Items About Areas That Could Break Out Into War
March 6, 2012: Peruvian security forces have been on a counter-terror roll. In the last three weeks Peruvian police and military forces have captured two of the Shining Path’s most senior commanders. On February 12, 2012 Peruvian troops captured Florindo Eleuterio Flores Hala (Comrade Artemio) after a skirmish in a remote mountain and jungle region in Peru’s Huanuco province. Artemio was wounded in the battle. Peruvian prosecutors have been preparing a case against him for quite some time. One prosecutor said that he was prepared to call over two hundred witnesses. Artemio will be charged with murder, theft, drug trafficking, and probably terrorism. Last week police captured Walter Diaz Vega, Comrade Artemio’s number two. Diaz had already moved up to assume command. He was also seized in Huanuco, near the Huallaga River (Alto Huallaga Valley). The region is a cocaine producing area. Various rebel groups, including the Shining Path, have long operated there. The police indicated they had evidence that Diaz was murdering people he believed to be police informants.

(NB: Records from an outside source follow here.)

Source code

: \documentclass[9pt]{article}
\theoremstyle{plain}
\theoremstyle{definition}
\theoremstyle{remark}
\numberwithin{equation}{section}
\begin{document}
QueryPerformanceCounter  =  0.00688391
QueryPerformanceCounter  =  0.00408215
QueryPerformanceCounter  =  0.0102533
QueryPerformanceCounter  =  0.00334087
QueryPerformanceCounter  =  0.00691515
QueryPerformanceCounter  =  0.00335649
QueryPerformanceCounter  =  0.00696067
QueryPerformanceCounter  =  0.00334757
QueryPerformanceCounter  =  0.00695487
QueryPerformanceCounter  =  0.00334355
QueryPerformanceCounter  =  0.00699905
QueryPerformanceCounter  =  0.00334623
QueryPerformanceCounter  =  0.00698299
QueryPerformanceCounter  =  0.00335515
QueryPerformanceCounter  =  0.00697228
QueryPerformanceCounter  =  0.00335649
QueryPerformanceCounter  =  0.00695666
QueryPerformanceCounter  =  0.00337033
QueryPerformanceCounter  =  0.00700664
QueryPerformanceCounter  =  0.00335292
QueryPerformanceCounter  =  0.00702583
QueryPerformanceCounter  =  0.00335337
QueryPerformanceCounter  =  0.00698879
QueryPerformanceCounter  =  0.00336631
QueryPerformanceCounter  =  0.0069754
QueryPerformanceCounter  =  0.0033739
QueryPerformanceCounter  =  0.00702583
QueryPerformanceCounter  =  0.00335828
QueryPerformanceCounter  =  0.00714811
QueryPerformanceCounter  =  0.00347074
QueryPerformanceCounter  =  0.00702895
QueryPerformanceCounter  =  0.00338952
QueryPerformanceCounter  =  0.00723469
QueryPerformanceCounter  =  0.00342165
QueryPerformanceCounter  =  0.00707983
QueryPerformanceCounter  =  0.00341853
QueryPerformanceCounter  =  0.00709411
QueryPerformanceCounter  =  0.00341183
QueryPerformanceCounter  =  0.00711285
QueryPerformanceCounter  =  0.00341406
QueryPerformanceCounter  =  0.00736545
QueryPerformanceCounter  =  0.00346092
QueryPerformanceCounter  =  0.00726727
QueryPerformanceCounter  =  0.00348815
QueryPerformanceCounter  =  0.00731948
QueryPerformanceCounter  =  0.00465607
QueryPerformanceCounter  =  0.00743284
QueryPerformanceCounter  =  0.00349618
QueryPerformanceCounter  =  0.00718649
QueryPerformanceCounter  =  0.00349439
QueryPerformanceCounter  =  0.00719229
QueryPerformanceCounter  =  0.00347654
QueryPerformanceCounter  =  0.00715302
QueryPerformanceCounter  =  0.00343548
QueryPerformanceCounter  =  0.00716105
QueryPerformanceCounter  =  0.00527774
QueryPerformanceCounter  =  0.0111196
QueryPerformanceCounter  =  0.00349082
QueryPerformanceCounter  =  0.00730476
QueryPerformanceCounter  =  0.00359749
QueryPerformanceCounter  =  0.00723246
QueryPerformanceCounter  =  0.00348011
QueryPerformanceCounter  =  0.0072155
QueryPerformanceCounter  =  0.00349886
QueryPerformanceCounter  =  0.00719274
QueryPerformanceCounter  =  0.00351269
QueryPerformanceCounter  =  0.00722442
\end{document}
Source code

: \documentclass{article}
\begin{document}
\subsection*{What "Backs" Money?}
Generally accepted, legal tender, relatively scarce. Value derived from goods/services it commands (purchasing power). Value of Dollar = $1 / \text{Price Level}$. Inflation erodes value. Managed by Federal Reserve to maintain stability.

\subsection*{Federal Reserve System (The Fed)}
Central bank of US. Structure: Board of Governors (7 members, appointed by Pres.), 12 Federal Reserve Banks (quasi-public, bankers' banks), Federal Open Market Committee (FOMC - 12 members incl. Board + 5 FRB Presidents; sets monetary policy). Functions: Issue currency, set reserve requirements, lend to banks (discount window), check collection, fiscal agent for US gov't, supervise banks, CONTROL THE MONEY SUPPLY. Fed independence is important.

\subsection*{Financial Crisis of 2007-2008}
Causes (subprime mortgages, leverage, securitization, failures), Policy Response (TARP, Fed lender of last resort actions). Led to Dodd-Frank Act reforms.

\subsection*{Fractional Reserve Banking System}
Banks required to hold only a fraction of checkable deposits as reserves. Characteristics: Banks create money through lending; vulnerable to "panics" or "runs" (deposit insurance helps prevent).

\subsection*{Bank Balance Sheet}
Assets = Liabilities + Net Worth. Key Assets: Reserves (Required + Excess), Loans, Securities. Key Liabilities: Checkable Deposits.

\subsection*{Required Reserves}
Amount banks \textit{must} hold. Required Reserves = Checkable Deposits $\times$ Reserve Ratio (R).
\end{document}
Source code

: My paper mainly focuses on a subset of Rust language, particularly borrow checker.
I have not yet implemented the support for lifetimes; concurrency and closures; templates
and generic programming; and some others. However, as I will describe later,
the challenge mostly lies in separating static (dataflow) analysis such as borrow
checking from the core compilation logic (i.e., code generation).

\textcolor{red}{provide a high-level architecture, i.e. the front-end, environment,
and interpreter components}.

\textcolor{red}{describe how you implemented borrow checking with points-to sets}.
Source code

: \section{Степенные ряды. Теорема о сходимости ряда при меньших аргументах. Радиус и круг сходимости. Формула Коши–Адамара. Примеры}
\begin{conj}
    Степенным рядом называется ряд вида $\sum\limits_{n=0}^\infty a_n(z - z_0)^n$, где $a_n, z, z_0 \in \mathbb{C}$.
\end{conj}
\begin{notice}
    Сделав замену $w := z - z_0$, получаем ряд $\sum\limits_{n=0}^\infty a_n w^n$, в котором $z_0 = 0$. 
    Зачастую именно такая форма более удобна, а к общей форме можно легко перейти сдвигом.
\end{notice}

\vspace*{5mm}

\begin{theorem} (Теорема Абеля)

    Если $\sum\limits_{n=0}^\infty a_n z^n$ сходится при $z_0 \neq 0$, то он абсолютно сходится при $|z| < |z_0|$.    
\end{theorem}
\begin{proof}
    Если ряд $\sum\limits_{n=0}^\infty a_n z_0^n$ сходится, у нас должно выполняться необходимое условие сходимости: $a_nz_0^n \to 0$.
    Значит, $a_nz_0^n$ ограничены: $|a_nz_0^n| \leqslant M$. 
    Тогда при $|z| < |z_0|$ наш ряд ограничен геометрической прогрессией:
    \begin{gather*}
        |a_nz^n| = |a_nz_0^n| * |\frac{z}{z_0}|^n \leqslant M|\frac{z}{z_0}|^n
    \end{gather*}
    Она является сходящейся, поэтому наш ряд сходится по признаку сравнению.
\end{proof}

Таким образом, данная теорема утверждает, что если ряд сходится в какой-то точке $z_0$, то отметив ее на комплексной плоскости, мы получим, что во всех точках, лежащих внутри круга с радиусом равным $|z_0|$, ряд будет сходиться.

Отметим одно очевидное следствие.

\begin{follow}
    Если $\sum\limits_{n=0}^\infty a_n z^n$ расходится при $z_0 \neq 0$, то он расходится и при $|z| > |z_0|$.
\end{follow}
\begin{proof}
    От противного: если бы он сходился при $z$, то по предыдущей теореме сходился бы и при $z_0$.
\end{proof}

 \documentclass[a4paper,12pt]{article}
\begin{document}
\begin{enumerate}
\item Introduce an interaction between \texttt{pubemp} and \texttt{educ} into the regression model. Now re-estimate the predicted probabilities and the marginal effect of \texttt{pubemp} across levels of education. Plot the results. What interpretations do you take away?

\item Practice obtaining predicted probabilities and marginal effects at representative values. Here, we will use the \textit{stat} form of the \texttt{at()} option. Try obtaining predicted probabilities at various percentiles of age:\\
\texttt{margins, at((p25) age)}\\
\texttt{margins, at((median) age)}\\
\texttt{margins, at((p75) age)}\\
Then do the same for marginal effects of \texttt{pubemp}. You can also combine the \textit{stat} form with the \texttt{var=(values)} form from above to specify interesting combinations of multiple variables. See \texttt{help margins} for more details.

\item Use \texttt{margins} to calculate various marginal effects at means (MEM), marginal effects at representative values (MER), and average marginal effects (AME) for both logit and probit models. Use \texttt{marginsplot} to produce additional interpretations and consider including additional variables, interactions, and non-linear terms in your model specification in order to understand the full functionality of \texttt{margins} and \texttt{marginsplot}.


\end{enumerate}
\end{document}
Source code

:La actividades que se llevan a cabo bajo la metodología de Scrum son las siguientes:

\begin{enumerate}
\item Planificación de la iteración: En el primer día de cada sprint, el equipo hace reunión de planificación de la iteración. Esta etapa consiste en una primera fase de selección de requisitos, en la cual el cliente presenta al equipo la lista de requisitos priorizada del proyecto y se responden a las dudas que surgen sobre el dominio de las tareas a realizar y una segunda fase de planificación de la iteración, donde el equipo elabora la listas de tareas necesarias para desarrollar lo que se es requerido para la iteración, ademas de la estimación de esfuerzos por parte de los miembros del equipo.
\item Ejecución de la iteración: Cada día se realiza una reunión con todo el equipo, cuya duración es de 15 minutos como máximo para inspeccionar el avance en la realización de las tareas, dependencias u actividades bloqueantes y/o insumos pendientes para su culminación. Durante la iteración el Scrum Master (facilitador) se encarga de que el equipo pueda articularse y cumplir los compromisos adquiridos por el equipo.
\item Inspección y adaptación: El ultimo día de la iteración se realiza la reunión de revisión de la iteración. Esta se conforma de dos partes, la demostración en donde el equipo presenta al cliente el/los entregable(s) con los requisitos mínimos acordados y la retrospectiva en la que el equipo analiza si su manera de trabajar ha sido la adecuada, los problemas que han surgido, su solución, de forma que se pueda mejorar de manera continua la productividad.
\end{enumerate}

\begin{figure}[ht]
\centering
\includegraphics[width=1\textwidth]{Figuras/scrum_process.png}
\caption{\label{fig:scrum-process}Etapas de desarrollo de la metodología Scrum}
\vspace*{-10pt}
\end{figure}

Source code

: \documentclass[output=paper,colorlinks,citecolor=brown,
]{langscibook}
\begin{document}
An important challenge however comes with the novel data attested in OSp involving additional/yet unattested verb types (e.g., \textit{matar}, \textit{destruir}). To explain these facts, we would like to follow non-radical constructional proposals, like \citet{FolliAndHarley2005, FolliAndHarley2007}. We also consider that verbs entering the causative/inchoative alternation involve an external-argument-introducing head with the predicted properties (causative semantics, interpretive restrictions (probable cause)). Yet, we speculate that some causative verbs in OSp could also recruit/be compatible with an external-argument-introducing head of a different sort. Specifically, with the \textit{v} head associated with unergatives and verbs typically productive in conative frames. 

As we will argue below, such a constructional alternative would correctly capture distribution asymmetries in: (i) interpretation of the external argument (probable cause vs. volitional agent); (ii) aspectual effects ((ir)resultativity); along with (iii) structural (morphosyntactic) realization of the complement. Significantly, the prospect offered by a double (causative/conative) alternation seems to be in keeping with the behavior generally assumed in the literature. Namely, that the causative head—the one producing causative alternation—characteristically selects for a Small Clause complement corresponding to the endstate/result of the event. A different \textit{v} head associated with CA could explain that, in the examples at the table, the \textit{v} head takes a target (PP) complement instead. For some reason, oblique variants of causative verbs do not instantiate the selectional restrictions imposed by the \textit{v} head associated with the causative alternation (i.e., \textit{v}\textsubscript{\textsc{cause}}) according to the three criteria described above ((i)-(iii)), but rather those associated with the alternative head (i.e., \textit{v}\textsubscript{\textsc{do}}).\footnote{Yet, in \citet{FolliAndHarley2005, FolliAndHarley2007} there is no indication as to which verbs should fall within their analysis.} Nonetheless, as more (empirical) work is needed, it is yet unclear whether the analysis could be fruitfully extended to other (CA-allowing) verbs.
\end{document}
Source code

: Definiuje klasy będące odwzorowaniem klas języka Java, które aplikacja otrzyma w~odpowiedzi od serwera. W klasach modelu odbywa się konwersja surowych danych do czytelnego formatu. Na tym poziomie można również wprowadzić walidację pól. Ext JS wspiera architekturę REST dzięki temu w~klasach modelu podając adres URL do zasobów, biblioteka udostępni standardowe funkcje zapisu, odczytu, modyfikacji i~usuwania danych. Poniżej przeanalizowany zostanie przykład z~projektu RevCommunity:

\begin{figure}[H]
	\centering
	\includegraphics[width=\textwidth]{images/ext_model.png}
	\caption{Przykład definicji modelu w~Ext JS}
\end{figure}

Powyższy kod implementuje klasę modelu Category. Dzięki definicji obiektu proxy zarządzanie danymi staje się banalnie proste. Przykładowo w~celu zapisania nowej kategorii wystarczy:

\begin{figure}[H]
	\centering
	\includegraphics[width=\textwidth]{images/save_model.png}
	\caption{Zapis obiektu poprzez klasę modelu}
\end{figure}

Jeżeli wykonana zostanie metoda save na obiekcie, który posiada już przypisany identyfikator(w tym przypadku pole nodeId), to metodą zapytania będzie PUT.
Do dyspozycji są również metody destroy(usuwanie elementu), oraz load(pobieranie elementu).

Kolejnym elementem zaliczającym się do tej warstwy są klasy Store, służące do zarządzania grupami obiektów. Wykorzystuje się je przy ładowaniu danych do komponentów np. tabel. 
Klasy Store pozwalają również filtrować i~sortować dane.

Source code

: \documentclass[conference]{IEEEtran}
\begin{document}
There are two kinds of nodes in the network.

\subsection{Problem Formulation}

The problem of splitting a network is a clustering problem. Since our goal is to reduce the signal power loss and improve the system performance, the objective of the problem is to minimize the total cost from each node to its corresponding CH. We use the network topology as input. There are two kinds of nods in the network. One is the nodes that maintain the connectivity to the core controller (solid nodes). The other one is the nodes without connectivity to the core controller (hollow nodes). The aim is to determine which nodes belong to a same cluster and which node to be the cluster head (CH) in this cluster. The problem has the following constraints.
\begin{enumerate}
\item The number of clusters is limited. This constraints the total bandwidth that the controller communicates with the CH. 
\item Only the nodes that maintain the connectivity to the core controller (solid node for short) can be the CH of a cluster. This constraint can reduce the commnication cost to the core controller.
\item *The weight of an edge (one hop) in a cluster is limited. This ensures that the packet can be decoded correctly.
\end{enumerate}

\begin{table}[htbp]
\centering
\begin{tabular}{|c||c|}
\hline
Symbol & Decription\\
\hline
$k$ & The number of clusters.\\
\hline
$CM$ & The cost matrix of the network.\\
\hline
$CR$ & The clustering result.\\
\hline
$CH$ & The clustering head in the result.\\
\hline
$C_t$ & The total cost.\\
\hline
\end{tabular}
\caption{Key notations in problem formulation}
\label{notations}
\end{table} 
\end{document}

The Peruvian government claimed that Comrade Artemio’s arrest marked the end of the Shining Path (Sendero Luminoso, or Comité Central del Partido Comunista del Perú-Sendero Luminoso). The government has said that before, certainly in 1992 when the outfit’s professorial and sociopathic founder Abimael Guzman was captured. Admittedly, the current edition of the Shining Path is a far cry from the Mao-inspired rebels of three decades ago. Today’s Shining Path is a drug trafficking armed faction similar to leftist groups that plague Colombia and Ecuador. It no longer has communist cachet in the cities. The Path’s dead-enders operate in the Alto Huallaga valley and in the very high-altitude and rugged Ene-Apurimac valley. The Apurimac is regarded as the source of the Amazon. Peruvian security forces refer to the region as the VRAE, the Spanish initials for valley of the Ene and Apurimac rivers (Valle de los Ríos Apurímac y Ene). At least 80 percent of the people in the Zona del VRAE live in extreme poverty (yes, mostly Indians). The only cash crop is coca leaves – for cocaine.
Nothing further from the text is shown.